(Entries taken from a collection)
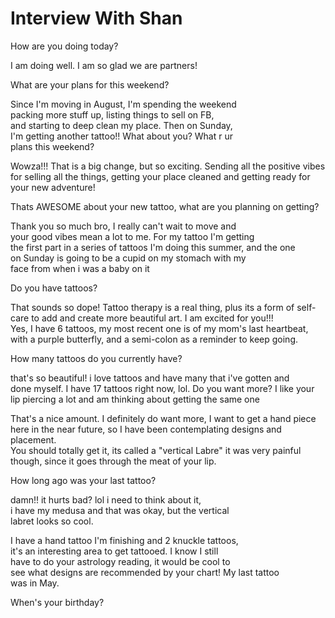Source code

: # Interview With Shan

How are you doing today? <br>

I am doing well. I am so glad we are partners!<br>

What are your plans for this weekend?<br>

Since I'm moving in August, I'm spending the weekend <br>
packing more stuff up, listing things to sell on FB, <br>
and starting to deep clean my place. Then on Sunday, <br>
I'm getting another tattoo!! What about you? What r ur <br>
plans this weekend?

Wowza!!! That is a big change, but so exciting. Sending all the positive vibes for selling all the things, getting your place cleaned and getting ready for your new adventure!<br>

Thats AWESOME about your new tattoo, what are you planning on getting?<br>

Thank you so much bro, I really can't wait to move and <br> your good vibes mean a lot to me. For my tattoo I'm getting <br> the first part in a series of tattoos I'm doing this summer, and the one <br> on Sunday is going to be a cupid on my stomach with my <br> face from when i was a baby on it <br>

Do you have tattoos?

That sounds so dope! Tattoo therapy is a real thing, plus its a form of self-care to add and create more beautiful art. I am excited for you!!!<br>
Yes, I have 6 tattoos, my most recent one is of my mom's last heartbeat, with a purple butterfly, and a semi-colon as a reminder to keep going.

How many tattoos do you currently have?

that's so beautiful! i love tattoos and have many that i've gotten and <br> done myself. I have 17 tattoos right now, lol. Do you want more? I like your lip piercing a lot and am thinking about getting the same one

That's a nice amount. I definitely do want more, I want to get a hand piece here in the near future, so I have been contemplating designs and placement. <br>You should totally get it, its called a "vertical Labre" it was very painful though, since it goes through the meat of your lip.<br>

How long ago was your last tattoo?

damn!! it hurts bad? lol i need to think about it, <br> 
i have my medusa and that was okay, but the vertical <br>
labret looks so cool. 

I have a hand tattoo I'm finishing and 2 knuckle tattoos, <br>
it's an interesting area to get tattooed. I know I still <br>
have to do your astrology reading, it would be cool to <br>
see what designs are recommended by your chart! My last tattoo <br>
was in May. 

When's your birthday?

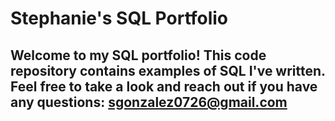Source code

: # Stephanie's SQL Portfolio

## Welcome to my SQL portfolio! This code repository contains examples of SQL I've written. Feel free to take a look and reach out if you have any questions: sgonzalez0726@gmail.com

# Assignment
Before answering, find the line with "Thats AWESOME about" in the records above; then reproduce exactly each line from the first through that line, leaving out pictures.

# Answer below
Source code

: # Interview With Shan

How are you doing today? <br>

I am doing well. I am so glad we are partners!<br>

What are your plans for this weekend?<br>

Since I'm moving in August, I'm spending the weekend <br>
packing more stuff up, listing things to sell on FB, <br>
and starting to deep clean my place. Then on Sunday, <br>
I'm getting another tattoo!! What about you? What r ur <br>
plans this weekend?

Wowza!!! That is a big change, but so exciting. Sending all the positive vibes for selling all the things, getting your place cleaned and getting ready for your new adventure!<br>

Thats AWESOME about your new tattoo, what are you planning on getting?<br>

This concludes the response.